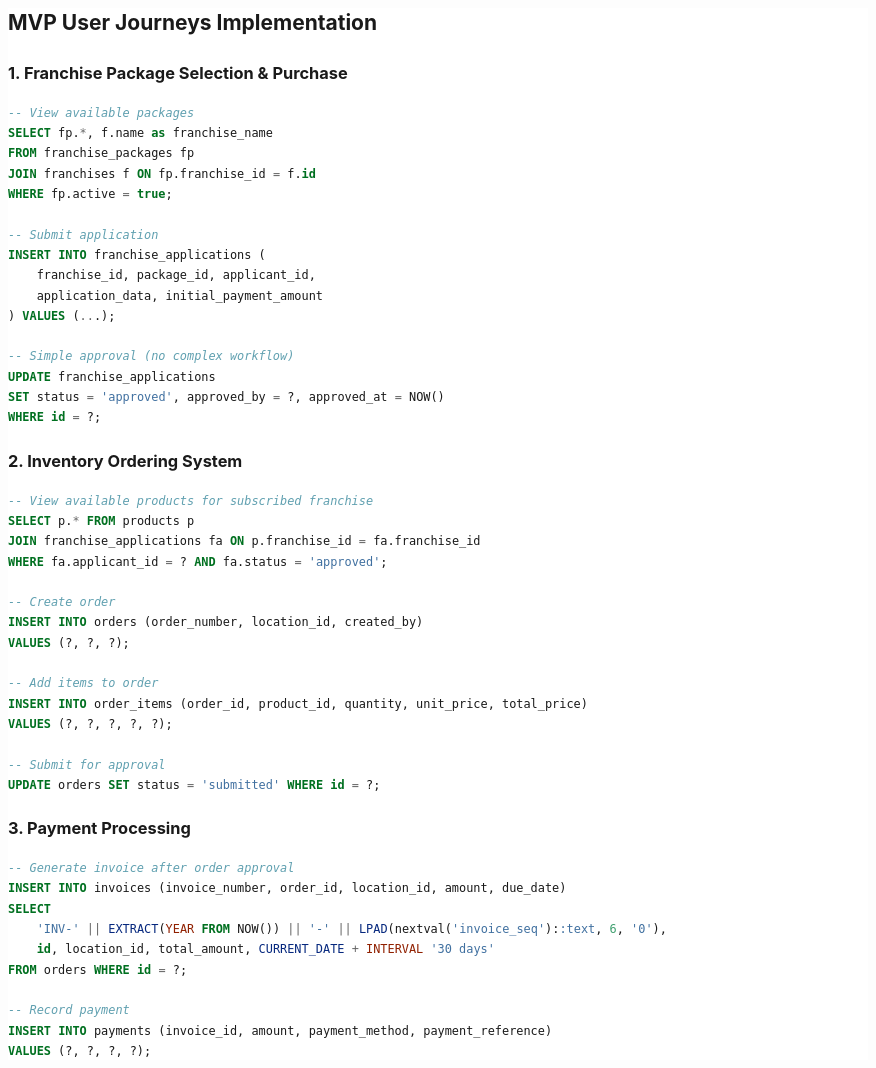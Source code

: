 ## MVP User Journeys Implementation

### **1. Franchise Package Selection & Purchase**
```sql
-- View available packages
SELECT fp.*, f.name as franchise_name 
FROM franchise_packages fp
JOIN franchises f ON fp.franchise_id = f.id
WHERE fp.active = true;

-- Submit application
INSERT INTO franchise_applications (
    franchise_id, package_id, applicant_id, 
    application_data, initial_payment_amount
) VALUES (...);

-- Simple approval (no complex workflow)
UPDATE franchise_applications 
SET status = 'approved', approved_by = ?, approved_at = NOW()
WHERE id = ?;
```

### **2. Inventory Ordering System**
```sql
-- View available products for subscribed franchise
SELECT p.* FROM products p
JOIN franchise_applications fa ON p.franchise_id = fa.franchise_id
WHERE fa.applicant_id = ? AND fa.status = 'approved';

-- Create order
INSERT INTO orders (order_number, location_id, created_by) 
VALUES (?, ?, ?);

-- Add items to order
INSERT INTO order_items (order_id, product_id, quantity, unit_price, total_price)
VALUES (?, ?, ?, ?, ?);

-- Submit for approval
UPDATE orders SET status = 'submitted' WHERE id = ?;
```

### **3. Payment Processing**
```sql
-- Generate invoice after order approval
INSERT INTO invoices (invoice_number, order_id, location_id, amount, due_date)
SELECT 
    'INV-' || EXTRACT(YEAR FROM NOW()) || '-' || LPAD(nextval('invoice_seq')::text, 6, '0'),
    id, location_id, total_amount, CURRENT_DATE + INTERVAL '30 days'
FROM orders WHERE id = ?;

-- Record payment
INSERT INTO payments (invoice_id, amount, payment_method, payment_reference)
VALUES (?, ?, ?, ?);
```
* * *
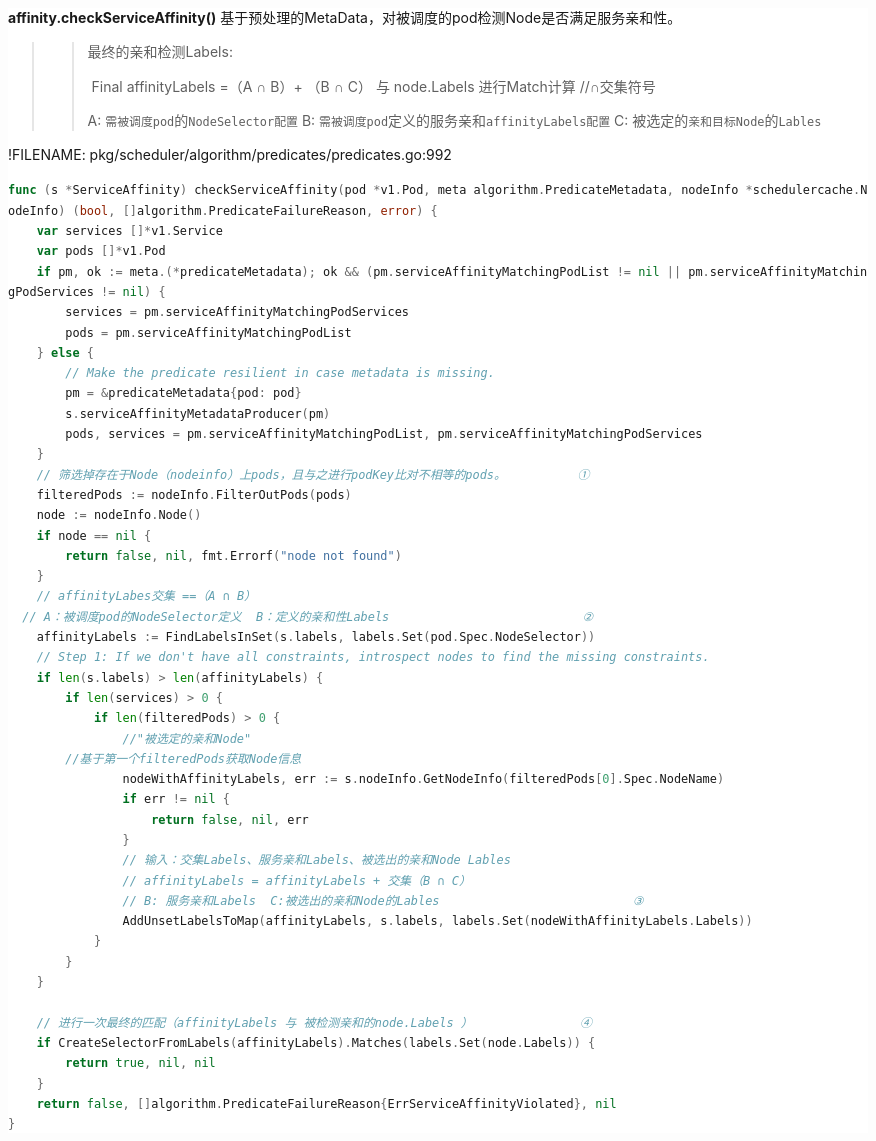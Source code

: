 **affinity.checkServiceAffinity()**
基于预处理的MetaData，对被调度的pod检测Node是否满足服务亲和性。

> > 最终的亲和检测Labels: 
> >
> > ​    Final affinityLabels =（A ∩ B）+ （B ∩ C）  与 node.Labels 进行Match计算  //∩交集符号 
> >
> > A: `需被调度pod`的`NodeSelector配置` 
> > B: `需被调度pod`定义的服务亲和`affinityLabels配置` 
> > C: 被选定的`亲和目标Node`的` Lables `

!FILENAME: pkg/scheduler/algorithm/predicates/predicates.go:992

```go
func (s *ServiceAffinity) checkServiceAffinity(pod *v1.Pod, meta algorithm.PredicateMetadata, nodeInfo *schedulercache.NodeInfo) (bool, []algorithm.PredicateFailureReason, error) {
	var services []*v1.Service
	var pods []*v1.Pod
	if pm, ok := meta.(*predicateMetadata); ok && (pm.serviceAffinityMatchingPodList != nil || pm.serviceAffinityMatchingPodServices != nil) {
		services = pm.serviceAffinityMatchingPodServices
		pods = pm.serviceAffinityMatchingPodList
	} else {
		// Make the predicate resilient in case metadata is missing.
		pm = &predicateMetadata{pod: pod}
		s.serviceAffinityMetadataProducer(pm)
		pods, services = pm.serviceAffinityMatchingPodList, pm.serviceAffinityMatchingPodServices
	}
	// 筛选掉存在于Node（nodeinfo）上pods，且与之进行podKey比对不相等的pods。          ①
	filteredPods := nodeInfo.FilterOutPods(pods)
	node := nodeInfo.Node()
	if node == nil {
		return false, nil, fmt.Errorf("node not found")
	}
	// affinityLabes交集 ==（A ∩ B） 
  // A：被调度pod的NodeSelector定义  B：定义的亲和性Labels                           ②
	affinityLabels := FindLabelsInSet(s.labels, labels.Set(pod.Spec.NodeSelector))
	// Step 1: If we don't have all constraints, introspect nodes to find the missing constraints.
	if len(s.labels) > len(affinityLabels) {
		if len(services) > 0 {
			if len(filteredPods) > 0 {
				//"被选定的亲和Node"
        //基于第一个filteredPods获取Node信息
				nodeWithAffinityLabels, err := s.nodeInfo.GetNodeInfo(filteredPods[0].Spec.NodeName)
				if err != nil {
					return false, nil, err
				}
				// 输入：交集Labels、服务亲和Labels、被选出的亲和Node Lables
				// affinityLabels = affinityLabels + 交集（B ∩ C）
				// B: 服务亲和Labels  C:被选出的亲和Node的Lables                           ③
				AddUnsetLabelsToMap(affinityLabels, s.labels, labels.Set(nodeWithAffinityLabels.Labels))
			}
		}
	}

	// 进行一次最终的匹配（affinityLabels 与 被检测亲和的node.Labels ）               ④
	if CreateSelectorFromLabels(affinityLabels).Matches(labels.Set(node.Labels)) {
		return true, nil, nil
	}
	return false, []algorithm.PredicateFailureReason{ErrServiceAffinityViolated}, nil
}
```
* * *
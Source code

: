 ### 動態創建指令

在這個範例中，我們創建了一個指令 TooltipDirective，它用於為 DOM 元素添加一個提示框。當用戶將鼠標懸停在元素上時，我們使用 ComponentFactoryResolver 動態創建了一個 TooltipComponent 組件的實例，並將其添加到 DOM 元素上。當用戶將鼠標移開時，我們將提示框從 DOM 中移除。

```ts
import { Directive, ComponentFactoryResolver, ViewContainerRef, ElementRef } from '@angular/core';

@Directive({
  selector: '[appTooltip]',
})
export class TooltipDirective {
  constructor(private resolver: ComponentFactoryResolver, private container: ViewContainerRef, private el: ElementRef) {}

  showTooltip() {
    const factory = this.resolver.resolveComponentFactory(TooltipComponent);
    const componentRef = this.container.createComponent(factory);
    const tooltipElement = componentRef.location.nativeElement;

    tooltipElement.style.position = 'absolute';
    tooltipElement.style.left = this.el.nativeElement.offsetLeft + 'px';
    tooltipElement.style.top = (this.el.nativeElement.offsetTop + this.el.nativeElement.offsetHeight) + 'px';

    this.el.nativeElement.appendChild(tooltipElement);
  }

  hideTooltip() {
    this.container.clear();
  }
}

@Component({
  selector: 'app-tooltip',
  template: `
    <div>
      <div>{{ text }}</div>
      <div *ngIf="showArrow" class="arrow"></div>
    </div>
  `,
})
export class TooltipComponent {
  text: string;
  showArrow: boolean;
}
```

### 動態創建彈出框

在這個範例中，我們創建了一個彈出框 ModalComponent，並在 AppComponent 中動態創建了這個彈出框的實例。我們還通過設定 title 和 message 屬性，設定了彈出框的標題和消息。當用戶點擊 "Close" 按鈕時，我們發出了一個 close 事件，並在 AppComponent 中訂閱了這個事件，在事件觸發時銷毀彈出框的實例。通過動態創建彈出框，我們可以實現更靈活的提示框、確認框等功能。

AIM OF THE TASK
Show each line of the material above where "nodeWithAffinityLabels" occurs.

WRITTEN ANSWER
				nodeWithAffinityLabels, err := s.nodeInfo.GetNodeInfo(filteredPods[0].Spec.NodeName)
				AddUnsetLabelsToMap(affinityLabels, s.labels, labels.Set(nodeWithAffinityLabels.Labels))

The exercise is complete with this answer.